Anyway. Avec tout ça je ne sais toujours pas si le Canadien à gagné ou perdu à Calgary. Vous le savez, vous ? Non, je n'ai pas remis la radio de la journée. J'ai assez peur de tomber sur un autre bilan de l'année. Je suis assez tanné des bilans de l'année... Mitch sème la mort et la destruction sur son passage. Quinze secondes d'enfer au Mexique trois villages ensevelis. Le brasier se déchaîne en Malaisie. La mère de Sarah Ferguson décapitée. Malaise chez les Spice Girls. Miss Amérique est diabétique. Michèle Richard et Mom Boucher acquittés...

Il y a une autre façon de faire un bilan qu'en ramassant toutes les chiures de l'année pour en faire un gros tas de... d'humanité.

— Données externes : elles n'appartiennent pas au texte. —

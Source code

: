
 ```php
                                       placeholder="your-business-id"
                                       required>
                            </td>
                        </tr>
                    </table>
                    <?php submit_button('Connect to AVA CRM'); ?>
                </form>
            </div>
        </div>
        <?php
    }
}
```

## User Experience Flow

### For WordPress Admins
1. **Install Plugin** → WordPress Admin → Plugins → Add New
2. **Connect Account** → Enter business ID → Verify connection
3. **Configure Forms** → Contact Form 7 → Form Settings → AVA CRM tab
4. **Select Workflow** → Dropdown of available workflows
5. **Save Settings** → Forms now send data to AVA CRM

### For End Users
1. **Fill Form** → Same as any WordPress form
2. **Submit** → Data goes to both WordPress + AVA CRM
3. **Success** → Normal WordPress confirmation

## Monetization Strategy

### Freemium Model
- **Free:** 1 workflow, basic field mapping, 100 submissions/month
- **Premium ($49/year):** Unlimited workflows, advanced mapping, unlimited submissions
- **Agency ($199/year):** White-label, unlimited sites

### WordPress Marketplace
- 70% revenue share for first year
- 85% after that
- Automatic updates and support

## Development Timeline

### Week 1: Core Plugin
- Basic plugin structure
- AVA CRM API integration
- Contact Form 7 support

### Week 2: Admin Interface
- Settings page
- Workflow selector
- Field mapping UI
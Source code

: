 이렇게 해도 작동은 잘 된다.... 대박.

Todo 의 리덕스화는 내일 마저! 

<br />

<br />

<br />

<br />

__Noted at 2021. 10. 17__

Pourquoi ne pas tirer le rideau sur les catastrophes d'hier pour ne laisser passer que le rayon de soleil qui réchauffera notre coeur, amis lecteurs ? Je vous le demande.

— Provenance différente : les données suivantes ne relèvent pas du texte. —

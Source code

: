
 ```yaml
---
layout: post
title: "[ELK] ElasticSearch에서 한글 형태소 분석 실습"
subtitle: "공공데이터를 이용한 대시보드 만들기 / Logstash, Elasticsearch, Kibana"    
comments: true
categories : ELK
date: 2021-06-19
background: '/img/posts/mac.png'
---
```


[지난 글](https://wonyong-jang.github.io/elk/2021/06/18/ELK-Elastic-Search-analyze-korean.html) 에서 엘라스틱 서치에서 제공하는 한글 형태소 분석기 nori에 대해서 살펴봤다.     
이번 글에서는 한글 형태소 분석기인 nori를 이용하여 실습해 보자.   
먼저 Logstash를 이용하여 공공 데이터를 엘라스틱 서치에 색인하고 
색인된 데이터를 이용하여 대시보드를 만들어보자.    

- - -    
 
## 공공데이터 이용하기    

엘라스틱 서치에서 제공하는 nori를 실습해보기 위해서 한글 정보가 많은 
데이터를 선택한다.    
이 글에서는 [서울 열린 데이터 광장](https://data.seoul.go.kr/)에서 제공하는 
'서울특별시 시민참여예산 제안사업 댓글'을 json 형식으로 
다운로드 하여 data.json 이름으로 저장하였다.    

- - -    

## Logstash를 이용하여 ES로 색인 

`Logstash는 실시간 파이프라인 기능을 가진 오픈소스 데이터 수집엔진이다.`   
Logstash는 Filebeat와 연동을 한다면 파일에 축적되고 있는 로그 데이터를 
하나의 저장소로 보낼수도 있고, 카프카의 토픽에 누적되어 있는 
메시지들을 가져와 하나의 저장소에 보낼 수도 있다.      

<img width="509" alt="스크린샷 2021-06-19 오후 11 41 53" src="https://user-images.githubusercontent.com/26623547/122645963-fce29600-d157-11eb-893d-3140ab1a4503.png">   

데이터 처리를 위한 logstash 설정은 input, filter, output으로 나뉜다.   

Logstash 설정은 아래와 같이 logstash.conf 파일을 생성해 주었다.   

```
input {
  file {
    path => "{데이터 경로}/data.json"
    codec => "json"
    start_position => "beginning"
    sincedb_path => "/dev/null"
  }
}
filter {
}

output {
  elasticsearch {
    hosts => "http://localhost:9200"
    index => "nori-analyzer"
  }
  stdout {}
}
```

Laissez-moi, pour bien commencer l'année, vous raconter la belle histoire du bol à soupe Ergogrip.

Si vous êtes déjà allés dans un foyer pour personnes âgées à l'heure des repas, vous avez sans doute remarqué comme nos aînés mangent malproprement. Ce n'est pas pour les critiquer ils ne le font pas exprès je sais bien, mais wouache-wouache, c'est pas propre pareil... La réduction du personnel dans les foyers et les hôpitaux de soins prolongés ( justement dénoncée par M. Charest durant la dernière campagne électorale ), a singulièrement aggravé la situation. Faute d'infirmières pour leur donner la becquée, les vieux, tremblotant de la cuillère, se sont mis du poulet dans les oreilles et des nouilles dans le nez.

C'est en les regardant faire qu'Alexandra Lévy a eu l'idée - avec sa fille Sarah - d'un bol à soupe muni d'un couvercle prolongé d'un espèce de bec qui permet désormais aux aînés de manger leur soupe poulet et nouilles avec dignité. Dans le reportage que l'hebdo Dernière Heure consacre au bol à soupe Ergogrip, il est question d'un vieux qui mangeait si malproprement que ses enfants l'ont carrément abandonné. " Comme j'aimerais que mes enfants me voient aujourd'hui ", dit le vieux tout fier de brandir son bol Ergogrip. La photo le montre sans bavette autour du cou, son beau pull pas taché du tout. Si ses enfants lisent cette chronique, je peux les assurer que leur papa n'a plus le moindre petit morceau de poulet collé sur le menton. Cela dit, ils feront bien comme ils voudront, cette chronique ne s'est pas donné pour mission de réunir les familles, mais bien de faire entrer un rayon de soleil dans la vie de mes fidèles lecteurs.

Merci Alexandra, merci Sarah, merci Ergogrip. Merci aussi au Parti libéral du Québec et à Jean Charest sans lesquels 1998 eût été une année record pour ce qui est de la soupe renversée par nos aînés sur leur bavette.

Et merci à vous amis lecteurs d'être là, merci, par votre seule présence, de me donner jugement et sagesse.